**TASK DETAILS**
Copy exactly the lines of the material below that run from the one containing "by machine precision." through the one containing "### Part II: The". Copy no other lines.

+++ DATA SHOWN

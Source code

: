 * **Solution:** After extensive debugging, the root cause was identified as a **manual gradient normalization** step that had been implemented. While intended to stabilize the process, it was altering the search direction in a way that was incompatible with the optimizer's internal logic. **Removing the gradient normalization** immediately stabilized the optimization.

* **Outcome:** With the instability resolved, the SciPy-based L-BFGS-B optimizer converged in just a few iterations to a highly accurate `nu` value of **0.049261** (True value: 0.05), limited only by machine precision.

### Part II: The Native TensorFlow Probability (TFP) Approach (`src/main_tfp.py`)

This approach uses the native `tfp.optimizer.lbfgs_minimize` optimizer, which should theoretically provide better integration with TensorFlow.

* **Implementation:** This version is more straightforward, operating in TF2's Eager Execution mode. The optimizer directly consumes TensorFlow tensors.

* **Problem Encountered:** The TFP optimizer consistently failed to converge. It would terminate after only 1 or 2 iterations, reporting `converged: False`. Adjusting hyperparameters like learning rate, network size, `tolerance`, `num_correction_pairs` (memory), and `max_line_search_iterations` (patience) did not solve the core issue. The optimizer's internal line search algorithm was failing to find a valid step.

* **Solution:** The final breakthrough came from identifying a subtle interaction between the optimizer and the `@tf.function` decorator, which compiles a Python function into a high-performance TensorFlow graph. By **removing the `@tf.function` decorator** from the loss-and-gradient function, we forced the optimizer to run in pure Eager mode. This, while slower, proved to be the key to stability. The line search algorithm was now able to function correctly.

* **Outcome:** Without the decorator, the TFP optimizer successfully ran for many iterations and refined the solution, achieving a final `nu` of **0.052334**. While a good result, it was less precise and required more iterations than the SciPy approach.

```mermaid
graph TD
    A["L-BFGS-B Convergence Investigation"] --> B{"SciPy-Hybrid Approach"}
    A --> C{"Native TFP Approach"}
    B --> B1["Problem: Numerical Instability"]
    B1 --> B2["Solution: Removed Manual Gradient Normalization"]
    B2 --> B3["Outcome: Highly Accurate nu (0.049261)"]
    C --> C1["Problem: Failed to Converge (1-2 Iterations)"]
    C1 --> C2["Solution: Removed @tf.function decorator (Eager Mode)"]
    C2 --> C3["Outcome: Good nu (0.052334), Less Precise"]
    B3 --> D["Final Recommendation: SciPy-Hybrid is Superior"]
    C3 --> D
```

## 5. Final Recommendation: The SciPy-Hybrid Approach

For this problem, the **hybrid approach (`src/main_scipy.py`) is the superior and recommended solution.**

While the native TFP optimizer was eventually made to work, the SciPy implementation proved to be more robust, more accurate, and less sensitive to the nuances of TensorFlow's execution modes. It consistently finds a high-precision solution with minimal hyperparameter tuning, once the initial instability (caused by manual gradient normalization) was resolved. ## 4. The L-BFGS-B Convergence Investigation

++++++

**SOLVED PROBLEM**
* **Outcome:** With the instability resolved, the SciPy-based L-BFGS-B optimizer converged in just a few iterations to a highly accurate `nu` value of **0.049261** (True value: 0.05), limited only by machine precision.

### Part II: The Native TensorFlow Probability (TFP) Approach (`src/main_tfp.py`)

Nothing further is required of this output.